Extract all lines that hold "required" from the records below.

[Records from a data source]
☆ ☆ ☆

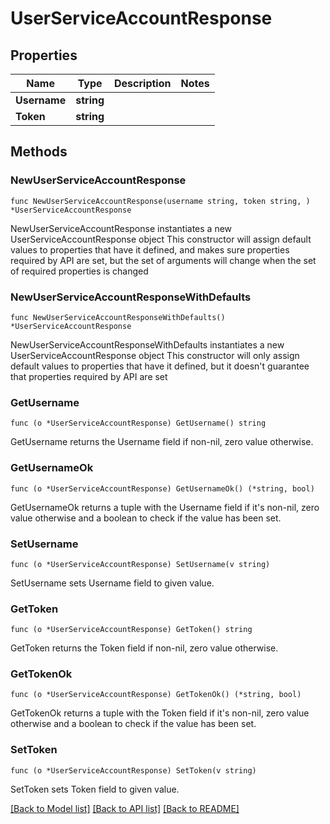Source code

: # UserServiceAccountResponse

## Properties

Name | Type | Description | Notes
------------ | ------------- | ------------- | -------------
**Username** | **string** |  | 
**Token** | **string** |  | 

## Methods

### NewUserServiceAccountResponse

`func NewUserServiceAccountResponse(username string, token string, ) *UserServiceAccountResponse`

NewUserServiceAccountResponse instantiates a new UserServiceAccountResponse object
This constructor will assign default values to properties that have it defined,
and makes sure properties required by API are set, but the set of arguments
will change when the set of required properties is changed

### NewUserServiceAccountResponseWithDefaults

`func NewUserServiceAccountResponseWithDefaults() *UserServiceAccountResponse`

NewUserServiceAccountResponseWithDefaults instantiates a new UserServiceAccountResponse object
This constructor will only assign default values to properties that have it defined,
but it doesn't guarantee that properties required by API are set

### GetUsername

`func (o *UserServiceAccountResponse) GetUsername() string`

GetUsername returns the Username field if non-nil, zero value otherwise.

### GetUsernameOk

`func (o *UserServiceAccountResponse) GetUsernameOk() (*string, bool)`

GetUsernameOk returns a tuple with the Username field if it's non-nil, zero value otherwise
and a boolean to check if the value has been set.

### SetUsername

`func (o *UserServiceAccountResponse) SetUsername(v string)`

SetUsername sets Username field to given value.


### GetToken

`func (o *UserServiceAccountResponse) GetToken() string`

GetToken returns the Token field if non-nil, zero value otherwise.

### GetTokenOk

`func (o *UserServiceAccountResponse) GetTokenOk() (*string, bool)`

GetTokenOk returns a tuple with the Token field if it's non-nil, zero value otherwise
and a boolean to check if the value has been set.

### SetToken

`func (o *UserServiceAccountResponse) SetToken(v string)`

SetToken sets Token field to given value.



[[Back to Model list]](../README.md#documentation-for-models) [[Back to API list]](../README.md#documentation-for-api-endpoints) [[Back to README]](../README.md)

☆ ☆ ☆

• Result
and makes sure properties required by API are set, but the set of arguments
will change when the set of required properties is changed
but it doesn't guarantee that properties required by API are set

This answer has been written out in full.